Selon une nouvelle étude, les nouveau-nés possèdent une étonnante capacité à anticiper le rythme de la musique, avant même d’avoir été exposés de manière significative aux mélodies. L’étude démontre qu’il ne s’agit pas d’un comportement acquis mais qu’il semble s’agir d’un aspect profondément enraciné dans la biologie humaine. Cette découverte suggère que le traitement du rythme est antérieur à l’appréciation mélodique dans le développement du cerveau et pourrait expliquer pourquoi les modèles rythmiques sont plus universels que les mélodies à travers les cultures.

La première perception musicale commence dans l’utérus

La recherche, dirigée par le Dr Roberta Bianco de l’Institut italien de technologie, s’appuie sur des découvertes antérieures montrant une réactivité fœtale à la musique dès huit ou neuf mois de gestation. Les bébés dans l’utérus réagissent déjà à la musique par des changements dans leur fréquence cardiaque et leurs mouvements. Cette nouvelle étude va plus loin, révélant que les nouveau-nés ne réagissent pas seulement au son, mais prédisent activement les schémas rythmiques.

Comment l’étude a été menée

Les chercheurs ont utilisé l’électroencéphalographie (EEG) pour surveiller l’activité cérébrale des nouveau-nés endormis pendant qu’ils écoutaient des compositions originales de Bach et des versions brouillées de la même musique. L’équipe a analysé les réponses du cerveau aux « surprises » dans le rythme et la mélodie, en utilisant des modèles informatiques pour évaluer dans quelle mesure chaque note était prévisible en fonction de la structure musicale environnante. Les résultats ont montré que l’activité cérébrale reflétait les surprises rythmiques de la musique originale, mais pas les surprises mélodiques.

Rythme contre mélodie : une base biologique ?
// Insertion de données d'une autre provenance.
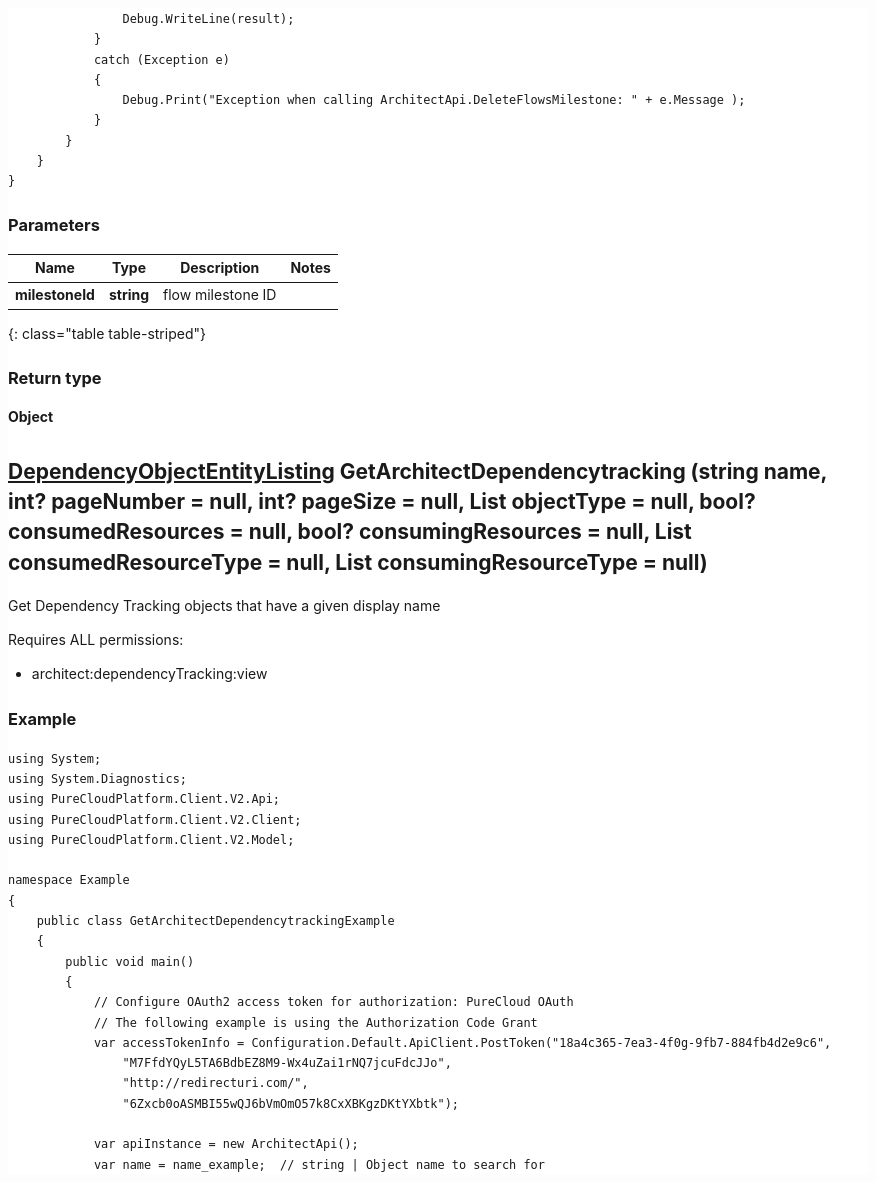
 ```{"language":"csharp"}
                Debug.WriteLine(result);
            }
            catch (Exception e)
            {
                Debug.Print("Exception when calling ArchitectApi.DeleteFlowsMilestone: " + e.Message );
            }
        }
    }
}
```

### Parameters


|Name | Type | Description  | Notes |
|------------- | ------------- | ------------- | -------------|
| **milestoneId** | **string**| flow milestone ID |  |
{: class="table table-striped"}

### Return type

**Object**

<a name="getarchitectdependencytracking"></a>

## [**DependencyObjectEntityListing**](DependencyObjectEntityListing.html) GetArchitectDependencytracking (string name, int? pageNumber = null, int? pageSize = null, List<string> objectType = null, bool? consumedResources = null, bool? consumingResources = null, List<string> consumedResourceType = null, List<string> consumingResourceType = null)



Get Dependency Tracking objects that have a given display name

Requires ALL permissions: 

* architect:dependencyTracking:view

### Example
```{"language":"csharp"}
using System;
using System.Diagnostics;
using PureCloudPlatform.Client.V2.Api;
using PureCloudPlatform.Client.V2.Client;
using PureCloudPlatform.Client.V2.Model;

namespace Example
{
    public class GetArchitectDependencytrackingExample
    {
        public void main()
        { 
            // Configure OAuth2 access token for authorization: PureCloud OAuth
            // The following example is using the Authorization Code Grant
            var accessTokenInfo = Configuration.Default.ApiClient.PostToken("18a4c365-7ea3-4f0g-9fb7-884fb4d2e9c6",
                "M7FfdYQyL5TA6BdbEZ8M9-Wx4uZai1rNQ7jcuFdcJJo",
                "http://redirecturi.com/",
                "6Zxcb0oASMBI55wQJ6bVmOmO57k8CxXBKgzDKtYXbtk");

            var apiInstance = new ArchitectApi();
            var name = name_example;  // string | Object name to search for
```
Les résultats suggèrent que le cerveau humain est pré-câblé pour la détection du rythme, probablement en raison de ses racines évolutives. La sensibilité au rythme semble être partagée avec d’autres primates, tandis que les préférences mélodiques semblent se développer grâce à un apprentissage ultérieur. Cela conforte l’idée selon laquelle le rythme est un élément fondamental de notre boîte à outils biologique.

Le rôle de l’expérience prénatale

L’étude souligne également l’importance de l’expérience auditive prénatale. Avant la naissance, les fœtus sont immergés dans des rythmes réguliers comme les battements de cœur et les habitudes de marche de la mère. Ces stimuli cohérents peuvent jeter les bases d’une perception rythmique précoce. Même si les mélodies sont déformées dans l’utérus, les structures rythmiques restent relativement claires.

Ce que cela signifie pour les recherches futures

L’étude ouvre la voie à l’exploration de la manière dont les premières expériences musicales façonnent le développement du cerveau et les capacités cognitives. Des recherches plus approfondies pourraient étudier comment l’exposition maternelle à la musique influence le traitement du rythme du nourrisson. Le professeur Usha Goswami de l’Université de Cambridge note la concordance de ces découvertes avec ses propres travaux, suggérant que l’acquisition du langage commence également par la perception du rythme.

Le cerveau humain est biologiquement adapté pour prédire les modèles sonores, en particulier le rythme, et cette capacité peut être essentielle au développement cognitif précoce.

Cette recherche confirme que le rythme musical n’est pas simplement une préférence culturelle ; c’est une capacité humaine innée. La capacité du cerveau à anticiper le rythme semble être profondément ancrée dans notre biologie, ce qui suggère que l’influence de la musique sur notre esprit pourrait commencer bien plus tôt qu’on ne l’imaginait auparavant.